Giovanni Begins - Lyric Opera of Kansas City - Kansas Arts Rally

Don Giovanni work has started at the Conservatory.  We began last night running the many recitatives.  For those who do not know, a recitative is sort of like speak singing.  It is important in many operas, especially Mozart, as most of the plot events occur during recitative.  Here is an example of recitative in Don Giovanni:

As you can see, after spending several hours with it, recitative can be very tedious to learn.  This week, we are mainly going through the music of the opera and we'll get that down and learned before we begin staging.  From what we've already done, our ensemble has done very well preparing, so it should be a very fun time working with this group.  One of the singers, Amanda Frederick, just won our region in the National Council Auditions for the Met and will go to New York to compete in the Grand Finals.  I will give you more information on that at a later time, but we are all very excited and proud of her!

The Lyric Opera of Kansas City announced their plans for the first season in the Kauffman Center for the Performing Arts and once again, I am very excited.  They are beginning the season with the largest production in the history of the company with Puccini's Turandot.  I am confident that you all know its most recognized aria:

They are also planning on Cosi fan tutte by Mozart and one of my favorite operas - Nixon in China by one of my favorite composers, John Adams.  It is about Nixon's visit to China as you might suspect, but it is very important in music history as one of the first great achievements of Minimalist Music.  I will go into detail on what that is at another time, but here is the iconic first scene of the giant Air Force One landing in China and President Nixon being greeted by Chou En-lai.

And they will end their inaugural season with the Barber of Seville, which is forever immortalized thanks to its iconic music and in part to Warner Brothers.  And just in case you don't understand the end, the Barber of Seville is the prequel to the Marriage of Figaro. 

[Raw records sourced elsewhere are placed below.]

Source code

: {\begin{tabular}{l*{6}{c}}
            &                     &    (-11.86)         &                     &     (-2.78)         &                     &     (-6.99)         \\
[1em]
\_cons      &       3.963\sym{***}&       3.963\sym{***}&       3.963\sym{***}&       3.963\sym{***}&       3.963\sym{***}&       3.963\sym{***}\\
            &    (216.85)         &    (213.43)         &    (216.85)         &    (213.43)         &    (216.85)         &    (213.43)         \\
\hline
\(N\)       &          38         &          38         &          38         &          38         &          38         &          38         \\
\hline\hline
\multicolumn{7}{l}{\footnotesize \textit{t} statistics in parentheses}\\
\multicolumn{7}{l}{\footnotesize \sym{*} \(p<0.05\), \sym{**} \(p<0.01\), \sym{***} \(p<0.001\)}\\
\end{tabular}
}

I am really excited as well about next year's Lyric Opera season because I will be auditioning for the company in late February.  I would love to be in some of these first performances in the new opera house and sing with Samuel Ramey, Kansas native, and the world's most famous Bass.

But back to the week at hand.  I am planning to have several coachings this week, one with George Darden who is a retired conductor of the Metropolitan Opera.  Last year I sang on a Masterclass that he gave and I worked with him in New York in 2009.  He is a great person, and I am very thankful for the opportunities that UMKC has provided for us.  

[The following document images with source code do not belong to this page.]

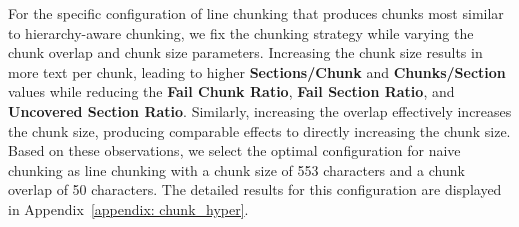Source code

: \begin{table}[!ht]
\centering

\caption{Information loss comparison between hierarchy-aware chunking compared to other naive chunking strategies. Since hierarchy-aware chunking consistently parses into a single law section, it was treated as an upper bound because no information loss occurred.}
\label{table: chunking_by_type}
\end{table}

For the specific configuration of line chunking that produces chunks most similar to hierarchy-aware chunking, we fix the chunking strategy while varying the chunk overlap and chunk size parameters. 
%
Increasing the chunk size results in more text per chunk, leading to higher \textbf{Sections/Chunk} and \textbf{Chunks/Section} values while reducing the \textbf{Fail Chunk Ratio}, \textbf{Fail Section Ratio}, and \textbf{Uncovered Section Ratio}. 
%
Similarly, increasing the overlap effectively increases the chunk size, producing comparable effects to directly increasing the chunk size.
%
Based on these observations, we select the optimal configuration for naive chunking as line chunking with a chunk size of 553 characters and a chunk overlap of 50 characters. The detailed results for this configuration are displayed in Appendix~\ref{appendix: chunk_hyper}.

Also this week, I will be competing in the Kansas City NATS competition.  It is on Super Bowl Sunday, but thankfully, it should not conflict with my TV schedule.  It will be sort of weird compared to other competitions, because I only need to perform once and then they decide the winner.  There will be so many singers, I do not know how they plan to pick a winner, but it should be exciting.  I will let you know the results next Monday.

Last and certainly not least is a little heads-up about what an organization called Kansas Citizens for the Arts is doing to protest the Kansas Governor's proposal to eliminate the government's public funding for the arts, public radio, and public television.  They are having a march in Topeka on February 10.  CLICK HERE TO GO TO THEIR WEBSITE FOR MORE INFORMATION ABOUT THE RALLY.

This week also marks the 150th anniversary of the State of Kansas and to help promote activism in supporting Kansas arts I have beeen naming a weekly Incredible and Artistic Kansan.  This week's Incredible and Artistic Kansan is Stephen Stucky. Steven is a composer from Hutchinson who won the 2005 Pulitzer Prize for Music after composing his Second Concerto for Orchestra.  His first Concerto for Orchestra was a finalist for the Pulitzer Prize in 1989.  The arts in Kansas are thriving and many artists, authors, and musicians have made enormous impacts in the collective culture of our world.  For those who live in Kansas, now is the time to contact your representatives.  And for those who do not live in the Sunflower State, the most important thing you can do is to attend concerts, operas, plays, art museums, and don't forget to spend time learning something new and enjoy being entertained.  This is our world, our history, and our expression - cherish it all!